When disease outbreaks occur, people with essential roles - healthcare workers, first responders, and teachers, for example - are typically up close and personal with infected people. As these front-line workers become infected, healthy individuals take their places.
Mathematical biologist Samuel Scarpino, who creates and analyzes epidemiological models, wondered how this exchange of critical people affects the spread of disease. The practice clearly raises the risk of infection for the replacement individuals - but the population dynamics of this increase are neglected in existing epidemiological models.
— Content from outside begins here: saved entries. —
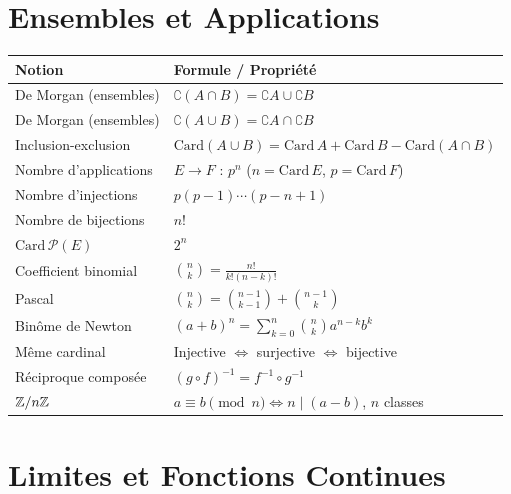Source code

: \section{Ensembles et Applications}

\begin{center}
\renewcommand{\arraystretch}{1.4}
\begin{tabular}{|l|l|}
\hline
\textbf{Notion} & \textbf{Formule / Propriété} \\
\hline
De Morgan (ensembles) & $\complement(A \cap B) = \complement A \cup \complement B$ \\
De Morgan (ensembles) & $\complement(A \cup B) = \complement A \cap \complement B$ \\
Inclusion-exclusion & $\mathrm{Card}(A \cup B) = \mathrm{Card}\, A + \mathrm{Card}\, B - \mathrm{Card}(A \cap B)$ \\
Nombre d'applications & $E \to F$ : $p^n$ \; ($n = \mathrm{Card}\, E$, $p = \mathrm{Card}\, F$) \\
Nombre d'injections & $p(p-1)\cdots(p-n+1)$ \\
Nombre de bijections & $n!$ \\
$\mathrm{Card}\, \mathcal{P}(E)$ & $2^n$ \\
Coefficient binomial & $\binom{n}{k} = \frac{n!}{k!(n-k)!}$ \\
Pascal & $\binom{n}{k} = \binom{n-1}{k-1} + \binom{n-1}{k}$ \\
Binôme de Newton & $(a+b)^n = \sum_{k=0}^{n} \binom{n}{k} a^{n-k} b^k$ \\
Même cardinal & Injective $\iff$ surjective $\iff$ bijective \\
Réciproque composée & $(g \circ f)^{-1} = f^{-1} \circ g^{-1}$ \\
$\Z/n\Z$ & $a \equiv b \pmod{n} \iff n \mid (a-b)$, \; $n$ classes \\
\hline
\end{tabular}
\end{center}

\section{Limites et Fonctions Continues}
Scarpino, while he was an Omidyar Fellow at the Santa Fe Institute, set out to quantify that risk and understand its influence. He enlisted the help of theoretical physicist Laurent Hébert-Dufresne, a James S. McDonnell Fellow at the Institute, and Antoine Allard, Hébert-Dufresne's longtime collaborator from the University of Barcelona. Both study complex patterns in networks.
The trio integrated this "human exchange" into network models of disease and found that replacing sick individuals with healthy ones can actually accelerate the spread of infection. Scarpino and Hébert-Dufresne tested their ideas on 17 years' worth of data on two diseases: influenza and dengue. Their analysis, just published in Nature Physics, reveals that human exchange likely accelerates outbreaks of influenza, which spreads via human contact. But it has no effect on the spread of dengue - which makes sense, as dengue spreads via mosquitoes.
"We didn't see a strong signal in diseases where we didn't expect it," says Hébert-Dufresne.
Scarpino, now an assistant professor at the University of Vermont, says he hopes to see this effect integrated into future epidemiological models. "Models where you start to incorporate slightly more realistic human behavior are essential if we're going to make high-fidelity public health and clinical decisions," he says.